One can always count on Walter Van Beirendonck to deliver a collection that clearly pushes the concept of fashion into art. I have said in the past that Van Beirendonck's work seems like the product of an an art-school studio experiment... as if he had been able to raid a huge supply room and use all the clay, paint, fabric, and bits and bobs stored there. There is a fearless sort of freedom with what he does season after season. His concepts are always engaging, puzzling, sometimes disturbing, and expansively liberating. The concepts seem to soar up and around like wild birds, or lightning. One never knows from what direction it's all going to come. Ideas assemble themselves in astonishing ways in his mind.
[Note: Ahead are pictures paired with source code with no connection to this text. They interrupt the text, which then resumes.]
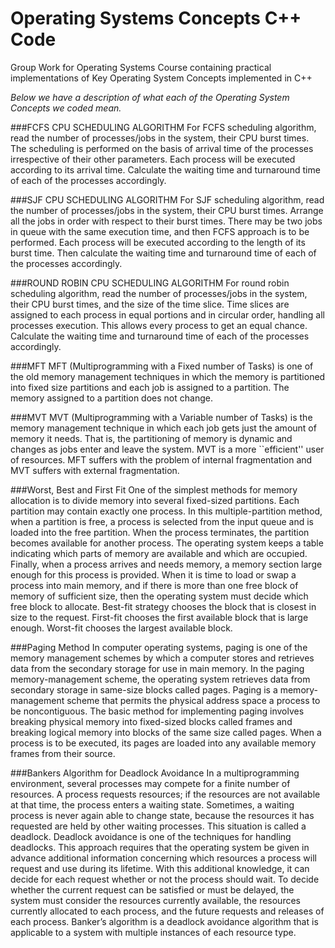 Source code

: # Operating Systems Concepts C++ Code
Group Work for Operating Systems Course containing practical implementations of Key Operating System Concepts implemented in C++

*Below we have a description of what each of the Operating System Concepts we coded mean.*

###FCFS CPU SCHEDULING ALGORITHM
For FCFS scheduling algorithm, read the number of processes/jobs in the system, their CPU burst times. The 
scheduling is performed on the basis of arrival time of the processes irrespective of their other parameters. Each 
process will be executed according to its arrival time. Calculate the waiting time and turnaround time of each of 
the processes accordingly.

###SJF CPU SCHEDULING ALGORITHM
For SJF scheduling algorithm, read the number of processes/jobs in the system, their CPU burst times. Arrange 
all the jobs in order with respect to their burst times. There may be two jobs in queue with the same execution 
time, and then FCFS approach is to be performed. Each process will be executed according to the length of its 
burst time. Then calculate the waiting time and turnaround time of each of the processes accordingly.

###ROUND ROBIN CPU SCHEDULING ALGORITHM
For round robin scheduling algorithm, read the number of processes/jobs in the system, their CPU burst times, 
and the size of the time slice. Time slices are assigned to each process in equal portions and in circular order, 
handling all processes execution. This allows every process to get an equal chance. Calculate the waiting time 
and turnaround time of each of the processes accordingly.

###MFT
MFT (Multiprogramming with a Fixed number of Tasks) is one of the old memory management techniques in 
which the memory is partitioned into fixed size partitions and each job is assigned to a partition. The memory 
assigned to a partition does not change.

###MVT
MVT (Multiprogramming with a Variable number of Tasks) is the 
memory management technique in which each job gets just the amount of memory it needs. That is, the 
partitioning of memory is dynamic and changes as jobs enter and leave the system. MVT is a more ``efficient'' 
user of resources. MFT suffers with the problem of internal fragmentation and MVT suffers with external 
fragmentation.

###Worst, Best and First Fit
One of the simplest methods for memory allocation is to divide memory into several fixed-sized partitions. Each 
partition may contain exactly one process. In this multiple-partition method, when a partition is free, a process is 
selected from the input queue and is loaded into the free partition. When the process terminates, the partition 
becomes available for another process. The operating system keeps a table indicating which parts of memory 
are available and which are occupied. Finally, when a process arrives and needs memory, a memory section 
large enough for this process is provided. When it is time to load or swap a process into main memory, and if 
there is more than one free block of memory of sufficient size, then the operating system must decide which 
free block to allocate. Best-fit strategy chooses the block that is closest in size to the request. First-fit chooses 
the first available block that is large enough. Worst-fit chooses the largest available block.


###Paging Method
In computer operating systems, paging is one of the memory management schemes by which a computer stores 
and retrieves data from the secondary storage for use in main memory. In the paging memory-management 
scheme, the operating system retrieves data from secondary storage in same-size blocks called pages. Paging is a 
memory-management scheme that permits the physical address space a process to be noncontiguous. The basic 
method for implementing paging involves breaking physical memory into fixed-sized blocks called frames and 
breaking logical memory into blocks of the same size called pages. When a process is to be executed, its pages 
are loaded into any available memory frames from their source.

###Bankers Algorithm for Deadlock Avoidance
In a multiprogramming environment, several processes may compete for a finite number of resources. A process 
requests resources; if the resources are not available at that time, the process enters a waiting state. 
Sometimes, a waiting process is never again able to change state, because the resources it has requested are 
held by other waiting processes. This situation is called a deadlock. Deadlock avoidance is one of the techniques 
for handling deadlocks. This approach requires that the operating system be given in advance additional 
information concerning which resources a process will request and use during its lifetime. With this additional 
knowledge, it can decide for each request whether or not the process should wait. To decide whether the 
current request can be satisfied or must be delayed, the system must consider the resources currently available, 
the resources currently allocated to each process, and the future requests and releases of each process. 
Banker’s algorithm is a deadlock avoidance algorithm that is applicable to a system with multiple instances of 
each resource type.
And his Fall-Winter '14-'15 collection at Paris Fashion Week shows his powerful imagination at work, and it is also an example of why I find the world of haute couture so compelling. Clothing at this level truly is performance art and sculpture. And what Van Beirendonck is saying with this collection is, as usual, layered, oblique, and full of references and inferences: the name he gave this collection is "Crossed Crocodiles Growl." In Ghana, the symbol of conjoined crocodiles speaks to the idea of "unity in diversity" or in more practical terms, the inherent difficulties of reconciling individual and group interests in a democratic system. But the growling part... well, that is pure Van Beirendonck. The crocodiles are not going to put up with it any longer and their stylized teeth played across footwear, pullovers, and lycra leggings. Towering feathered headdresses reminiscent of head gear worn by certain native groups in rain forests were painted with the slogan "STOP RACISM." The designs of the collection may have refelcted native cultures across Africa and even in South American jungles (Amazonian feathered or furred jackets and shorts, Guatemalan patterns, and Masai blankets and jewelry ), but Van Beirendonck said of racism, "It's a problem everywhere, in Russia particularly." Hence the military helmets...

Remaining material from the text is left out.